_YOUR TASK:_
Where the string "textit" occurs in a line of the data below, that line should be copied.
---------- EXERCISE MATERIALS
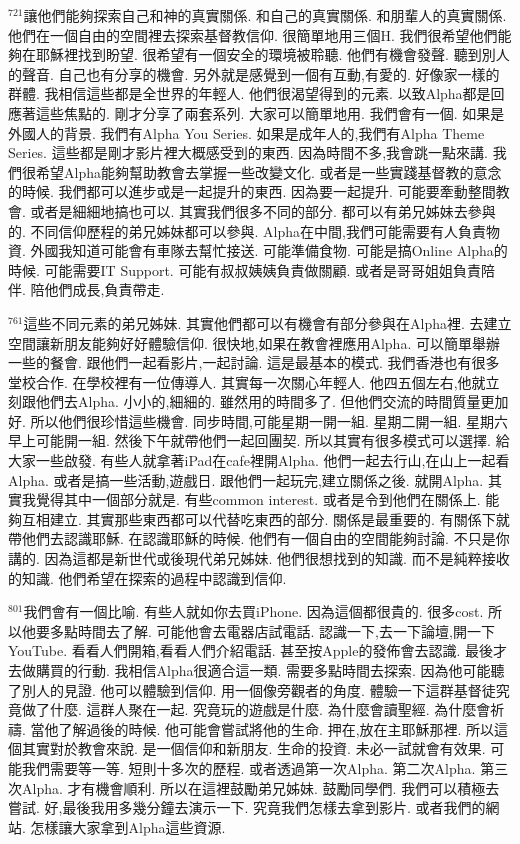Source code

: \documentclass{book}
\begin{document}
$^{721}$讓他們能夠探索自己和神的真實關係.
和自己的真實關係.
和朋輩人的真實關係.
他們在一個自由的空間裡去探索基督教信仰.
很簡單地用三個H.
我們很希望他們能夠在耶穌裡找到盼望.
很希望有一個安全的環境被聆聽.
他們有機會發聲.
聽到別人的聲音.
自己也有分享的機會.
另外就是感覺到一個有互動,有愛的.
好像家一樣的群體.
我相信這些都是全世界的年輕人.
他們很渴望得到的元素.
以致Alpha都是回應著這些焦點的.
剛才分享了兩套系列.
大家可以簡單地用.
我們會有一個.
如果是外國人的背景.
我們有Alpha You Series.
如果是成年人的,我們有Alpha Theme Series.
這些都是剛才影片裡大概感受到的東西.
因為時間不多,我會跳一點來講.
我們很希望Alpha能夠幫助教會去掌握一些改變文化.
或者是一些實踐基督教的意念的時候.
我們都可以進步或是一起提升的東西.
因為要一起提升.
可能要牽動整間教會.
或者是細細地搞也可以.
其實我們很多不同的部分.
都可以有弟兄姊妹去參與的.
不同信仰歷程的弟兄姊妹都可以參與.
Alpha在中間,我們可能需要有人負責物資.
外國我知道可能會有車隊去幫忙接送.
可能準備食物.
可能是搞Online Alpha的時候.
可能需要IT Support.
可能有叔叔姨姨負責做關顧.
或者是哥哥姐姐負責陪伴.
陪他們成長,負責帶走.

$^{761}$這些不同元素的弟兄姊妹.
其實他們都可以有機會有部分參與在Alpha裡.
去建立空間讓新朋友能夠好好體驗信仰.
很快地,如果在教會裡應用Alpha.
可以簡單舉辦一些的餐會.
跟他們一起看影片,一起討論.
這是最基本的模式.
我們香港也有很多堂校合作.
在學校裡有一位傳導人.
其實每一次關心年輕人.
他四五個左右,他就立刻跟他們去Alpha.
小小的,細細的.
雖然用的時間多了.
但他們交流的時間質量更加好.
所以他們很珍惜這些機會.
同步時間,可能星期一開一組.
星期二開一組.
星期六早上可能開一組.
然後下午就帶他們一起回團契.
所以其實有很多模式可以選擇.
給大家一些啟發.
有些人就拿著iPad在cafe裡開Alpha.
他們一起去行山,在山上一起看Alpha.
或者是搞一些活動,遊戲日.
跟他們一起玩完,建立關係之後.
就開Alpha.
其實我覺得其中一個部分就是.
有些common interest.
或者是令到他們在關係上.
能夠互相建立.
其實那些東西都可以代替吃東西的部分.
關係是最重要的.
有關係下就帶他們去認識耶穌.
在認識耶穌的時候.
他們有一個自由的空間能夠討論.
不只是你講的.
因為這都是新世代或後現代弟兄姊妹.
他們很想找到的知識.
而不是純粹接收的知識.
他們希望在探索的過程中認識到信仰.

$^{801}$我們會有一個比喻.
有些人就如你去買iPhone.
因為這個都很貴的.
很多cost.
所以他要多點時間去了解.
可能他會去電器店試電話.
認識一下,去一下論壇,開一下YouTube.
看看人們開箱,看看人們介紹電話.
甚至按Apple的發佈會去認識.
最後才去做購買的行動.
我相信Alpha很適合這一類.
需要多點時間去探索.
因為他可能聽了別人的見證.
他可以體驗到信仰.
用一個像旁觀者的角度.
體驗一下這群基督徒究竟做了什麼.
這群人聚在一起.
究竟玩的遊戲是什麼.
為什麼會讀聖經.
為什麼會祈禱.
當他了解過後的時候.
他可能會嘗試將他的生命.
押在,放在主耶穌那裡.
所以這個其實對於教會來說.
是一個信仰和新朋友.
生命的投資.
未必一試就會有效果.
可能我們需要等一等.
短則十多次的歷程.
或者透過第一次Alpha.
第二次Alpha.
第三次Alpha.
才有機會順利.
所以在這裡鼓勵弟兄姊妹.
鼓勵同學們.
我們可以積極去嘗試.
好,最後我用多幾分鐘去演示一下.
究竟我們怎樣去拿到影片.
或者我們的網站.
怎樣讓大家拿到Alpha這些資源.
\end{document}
--------------------
---------- EXERCISE MATERIALS
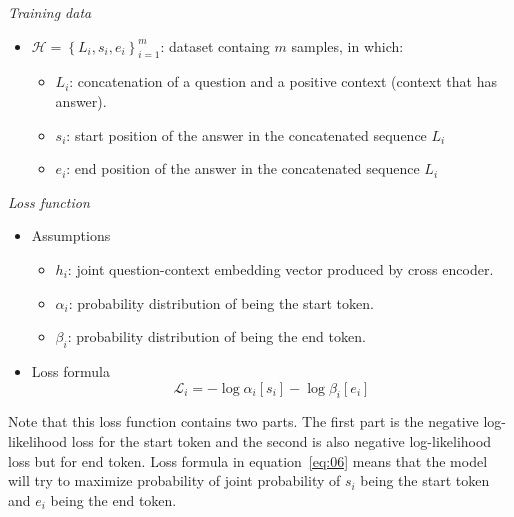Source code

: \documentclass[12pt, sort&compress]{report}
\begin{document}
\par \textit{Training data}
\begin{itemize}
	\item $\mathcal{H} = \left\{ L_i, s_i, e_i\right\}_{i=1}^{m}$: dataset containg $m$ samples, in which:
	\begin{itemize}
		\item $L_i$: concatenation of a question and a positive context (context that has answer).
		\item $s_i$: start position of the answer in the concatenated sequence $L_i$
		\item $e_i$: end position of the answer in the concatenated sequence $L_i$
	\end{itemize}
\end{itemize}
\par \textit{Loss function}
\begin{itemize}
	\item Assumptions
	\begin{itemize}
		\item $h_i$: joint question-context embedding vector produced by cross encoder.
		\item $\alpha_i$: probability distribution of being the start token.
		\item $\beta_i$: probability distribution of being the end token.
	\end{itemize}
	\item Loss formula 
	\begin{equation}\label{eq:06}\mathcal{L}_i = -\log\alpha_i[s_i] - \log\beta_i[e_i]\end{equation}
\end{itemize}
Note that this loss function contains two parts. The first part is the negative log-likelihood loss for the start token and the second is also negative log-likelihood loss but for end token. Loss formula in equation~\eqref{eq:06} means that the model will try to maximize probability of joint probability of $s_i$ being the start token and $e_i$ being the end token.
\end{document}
--------------------
_RESULT OF THIS TASK:_
\par \textit{Training data}
\par \textit{Loss function}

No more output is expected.